- **Task statement**:
Print the lines below exactly, beginning with the one that contains "Durch das Verbinden" and stopping after the last line.

#### The input

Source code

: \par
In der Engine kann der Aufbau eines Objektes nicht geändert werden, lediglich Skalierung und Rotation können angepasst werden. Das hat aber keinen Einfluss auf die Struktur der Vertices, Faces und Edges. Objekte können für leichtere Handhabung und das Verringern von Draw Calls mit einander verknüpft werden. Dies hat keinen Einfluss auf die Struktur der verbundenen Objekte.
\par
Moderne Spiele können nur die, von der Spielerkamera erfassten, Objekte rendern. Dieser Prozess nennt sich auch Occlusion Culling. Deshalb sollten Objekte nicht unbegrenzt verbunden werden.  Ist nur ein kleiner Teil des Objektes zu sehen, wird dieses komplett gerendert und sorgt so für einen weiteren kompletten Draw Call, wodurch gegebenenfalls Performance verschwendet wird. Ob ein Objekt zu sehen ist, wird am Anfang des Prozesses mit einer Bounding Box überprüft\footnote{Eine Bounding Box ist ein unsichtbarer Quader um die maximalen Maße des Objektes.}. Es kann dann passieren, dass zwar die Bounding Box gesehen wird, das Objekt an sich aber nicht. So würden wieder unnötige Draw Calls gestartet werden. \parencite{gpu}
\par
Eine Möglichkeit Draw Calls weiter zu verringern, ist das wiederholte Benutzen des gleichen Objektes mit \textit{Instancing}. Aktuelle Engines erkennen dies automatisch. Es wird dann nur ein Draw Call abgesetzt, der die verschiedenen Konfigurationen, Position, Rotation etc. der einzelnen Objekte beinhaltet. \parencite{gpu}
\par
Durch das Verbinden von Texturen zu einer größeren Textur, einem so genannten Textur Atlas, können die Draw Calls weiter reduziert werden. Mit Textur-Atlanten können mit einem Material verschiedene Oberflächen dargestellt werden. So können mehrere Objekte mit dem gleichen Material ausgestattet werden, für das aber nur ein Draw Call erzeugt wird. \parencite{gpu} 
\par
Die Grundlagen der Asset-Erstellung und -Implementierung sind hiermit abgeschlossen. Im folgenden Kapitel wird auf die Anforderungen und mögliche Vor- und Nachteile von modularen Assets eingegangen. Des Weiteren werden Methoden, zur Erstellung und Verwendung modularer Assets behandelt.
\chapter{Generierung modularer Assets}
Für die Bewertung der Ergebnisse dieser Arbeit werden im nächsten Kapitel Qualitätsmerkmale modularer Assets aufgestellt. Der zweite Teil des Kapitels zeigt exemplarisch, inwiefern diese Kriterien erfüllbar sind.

########

- **Completed exercise**:
Durch das Verbinden von Texturen zu einer größeren Textur, einem so genannten Textur Atlas, können die Draw Calls weiter reduziert werden. Mit Textur-Atlanten können mit einem Material verschiedene Oberflächen dargestellt werden. So können mehrere Objekte mit dem gleichen Material ausgestattet werden, für das aber nur ein Draw Call erzeugt wird. \parencite{gpu} 
\par
Die Grundlagen der Asset-Erstellung und -Implementierung sind hiermit abgeschlossen. Im folgenden Kapitel wird auf die Anforderungen und mögliche Vor- und Nachteile von modularen Assets eingegangen. Des Weiteren werden Methoden, zur Erstellung und Verwendung modularer Assets behandelt.
\chapter{Generierung modularer Assets}
Für die Bewertung der Ergebnisse dieser Arbeit werden im nächsten Kapitel Qualitätsmerkmale modularer Assets aufgestellt. Der zweite Teil des Kapitels zeigt exemplarisch, inwiefern diese Kriterien erfüllbar sind.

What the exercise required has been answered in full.